**Data records**
***

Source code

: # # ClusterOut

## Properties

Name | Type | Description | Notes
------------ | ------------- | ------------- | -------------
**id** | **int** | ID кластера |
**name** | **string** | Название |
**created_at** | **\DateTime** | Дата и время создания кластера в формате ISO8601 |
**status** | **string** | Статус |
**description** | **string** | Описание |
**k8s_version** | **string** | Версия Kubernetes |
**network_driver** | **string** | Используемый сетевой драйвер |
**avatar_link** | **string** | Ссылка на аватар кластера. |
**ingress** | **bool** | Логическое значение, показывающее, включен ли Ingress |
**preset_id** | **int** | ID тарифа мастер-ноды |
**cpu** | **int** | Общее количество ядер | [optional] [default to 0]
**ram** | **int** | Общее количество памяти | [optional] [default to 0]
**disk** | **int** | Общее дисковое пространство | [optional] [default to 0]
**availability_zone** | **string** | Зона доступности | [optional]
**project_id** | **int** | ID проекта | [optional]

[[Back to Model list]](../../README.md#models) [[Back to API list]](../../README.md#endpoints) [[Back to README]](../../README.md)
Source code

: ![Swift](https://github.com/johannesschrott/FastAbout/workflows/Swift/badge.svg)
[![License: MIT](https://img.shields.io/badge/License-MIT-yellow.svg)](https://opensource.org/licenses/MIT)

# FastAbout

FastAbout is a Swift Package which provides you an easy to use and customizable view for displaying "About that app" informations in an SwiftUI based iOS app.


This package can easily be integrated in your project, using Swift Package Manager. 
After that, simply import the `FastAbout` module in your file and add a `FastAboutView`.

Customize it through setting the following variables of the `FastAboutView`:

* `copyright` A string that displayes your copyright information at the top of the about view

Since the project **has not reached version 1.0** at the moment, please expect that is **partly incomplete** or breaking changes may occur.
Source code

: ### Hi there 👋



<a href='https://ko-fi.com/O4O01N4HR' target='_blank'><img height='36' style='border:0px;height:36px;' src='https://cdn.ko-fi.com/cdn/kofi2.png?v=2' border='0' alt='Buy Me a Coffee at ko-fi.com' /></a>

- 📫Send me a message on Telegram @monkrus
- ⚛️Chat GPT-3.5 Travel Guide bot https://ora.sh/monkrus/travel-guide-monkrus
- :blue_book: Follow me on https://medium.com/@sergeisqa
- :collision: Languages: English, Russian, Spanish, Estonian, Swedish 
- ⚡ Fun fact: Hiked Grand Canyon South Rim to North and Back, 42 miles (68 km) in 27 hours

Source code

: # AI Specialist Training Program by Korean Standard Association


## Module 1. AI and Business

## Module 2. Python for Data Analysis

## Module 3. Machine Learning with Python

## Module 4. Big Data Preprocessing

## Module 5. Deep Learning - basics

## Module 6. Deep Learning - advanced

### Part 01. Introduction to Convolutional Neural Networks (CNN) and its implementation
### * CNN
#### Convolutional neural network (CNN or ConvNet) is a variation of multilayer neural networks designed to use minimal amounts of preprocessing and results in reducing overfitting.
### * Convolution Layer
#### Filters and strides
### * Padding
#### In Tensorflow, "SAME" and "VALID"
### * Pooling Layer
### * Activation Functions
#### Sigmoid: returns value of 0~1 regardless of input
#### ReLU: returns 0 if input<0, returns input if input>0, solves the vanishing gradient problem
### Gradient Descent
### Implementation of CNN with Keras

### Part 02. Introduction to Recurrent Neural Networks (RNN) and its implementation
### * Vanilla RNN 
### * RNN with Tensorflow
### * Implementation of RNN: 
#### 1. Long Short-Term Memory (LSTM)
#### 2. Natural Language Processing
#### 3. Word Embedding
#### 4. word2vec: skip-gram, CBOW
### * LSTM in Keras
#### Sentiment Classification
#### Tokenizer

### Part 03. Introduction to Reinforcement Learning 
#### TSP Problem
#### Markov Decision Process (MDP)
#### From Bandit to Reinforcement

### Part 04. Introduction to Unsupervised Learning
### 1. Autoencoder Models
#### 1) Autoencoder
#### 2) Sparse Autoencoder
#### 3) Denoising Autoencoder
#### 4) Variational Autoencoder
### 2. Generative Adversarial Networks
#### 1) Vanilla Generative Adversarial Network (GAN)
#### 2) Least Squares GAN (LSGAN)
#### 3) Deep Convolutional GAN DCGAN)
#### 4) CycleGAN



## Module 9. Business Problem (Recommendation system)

***

**Exercise requirements**
Of the entries above, repeat exactly the lines between the line with "- :blue_book: Follow" and the line with "Korean Standard Association", inclusive, and no others.

**Your response**
- :blue_book: Follow me on https://medium.com/@sergeisqa
- :collision: Languages: English, Russian, Spanish, Estonian, Swedish 
- ⚡ Fun fact: Hiked Grand Canyon South Rim to North and Back, 42 miles (68 km) in 27 hours

Source code

: # AI Specialist Training Program by Korean Standard Association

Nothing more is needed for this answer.